Urbanos, Humanos, Estranhos...
O livro de Maria Prado de Oliveira atiça a curiosidade pela capa de cor abóbora, cortada por uma linha diagonal, próxima da qual um casal parece estar espiando por trás do fio, por trás de uma porta ou fechadura imaginária.
Entre curioso e indignado, também perscruto por trás do fio. E este misto de sensações me acompanha durante a leitura dos “contos e comentários livres”, enquanto tento seguir a autora/narradora nas festas, nos lugares e nas situações descritas no livro. E assim permaneço, durante toda a leitura, como se eu, também, pudesse ver, pelos olhos de Maria Prado, o que ela olha, vigiando o que ela vigia, com o mesmo olhar desconfiado, buscando desvendar os acontecimentos, o dia a dia de advogados, médicos, copeiros, conferencistas, empregados e patrões...
Logo de início ela nos dá a dica de seu olhar, crítico, pautado na observação filosófica, no questionamento aos padrões estabelecidos, no respeito à diversidade. Maria Prado tem seu próprio olhar, mas não aquele olhar comum, de humano comum. A linha de observação dela é a de desestruturar as estruturas, denunciar a hipocrisia e o mundo de aparências, de balançar as autarquias e de propor um novo olhar, uma nova visão, quiçá uma nova atitude do leitor diante do que antes estava pronto e acabado; propor uma revolução no mundo medíocre e pasteurizado, empacotado e vendido pela mídia.

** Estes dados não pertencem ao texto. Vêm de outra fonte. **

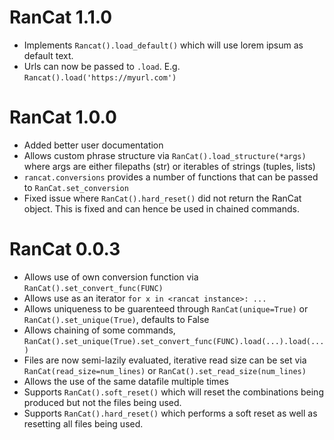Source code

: # RanCat 1.1.0
* Implements `Rancat().load_default()` which will use lorem ipsum as default text.
* Urls can now be passed to `.load`. E.g. `Rancat().load('https://myurl.com')`

# RanCat 1.0.0
* Added better user documentation
* Allows custom phrase structure via `RanCat().load_structure(*args)` where args are either filepaths (str) or iterables of strings (tuples, lists)
* `rancat.conversions` provides a number of functions that can be passed to `RanCat.set_conversion`
* Fixed issue where `RanCat().hard_reset()` did not return the RanCat object. This is fixed and can hence be used in chained commands.

# RanCat 0.0.3

* Allows use of own conversion function via `RanCat().set_convert_func(FUNC)`
* Allows use as an iterator `for x in <rancat instance>: ...`
* Allows uniqueness to be guarenteed through `RanCat(unique=True)` or `RanCat().set_unique(True)`, defaults to False
* Allows chaining of some commands, `RanCat().set_unique(True).set_convert_func(FUNC).load(...).load(...)`
* Files are now semi-lazily evaluated, iterative read size can be set via `RanCat(read_size=num_lines)` or `RanCat().set_read_size(num_lines)`
* Allows the use of the same datafile multiple times
* Supports `RanCat().soft_reset()` which will reset the combinations being produced but not the files being used.
* Supports `RanCat().hard_reset()` which performs a soft reset as well as resetting all files being used.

E a mídia, tão aplaudida e bajulada por muitos, é cutucada nas linhas e entrelinhas de “Urbanos, Humanos, Estranhos...”. O politicamente correto, o estabelecido, o conformismo, o viver de aparências, o “sucesso” de estar em todas as revistas, sites, TVs, rádios e jornais, tudo isso é colocado em cheque. O livro é ácido, crítico, questionador, nos faz repensar atitudes, nos reposicionarmos no mundo. E a pergunta é inevitável: o que estou fazendo para tornar o mundo melhor? Até que ponto eu não sou responsável, direta ou indiretamente por tudo que acontece? Sair do conforto, fazer algo de concreto é também filosofar. E este é, em suma, o chamamento que o livro nos faz.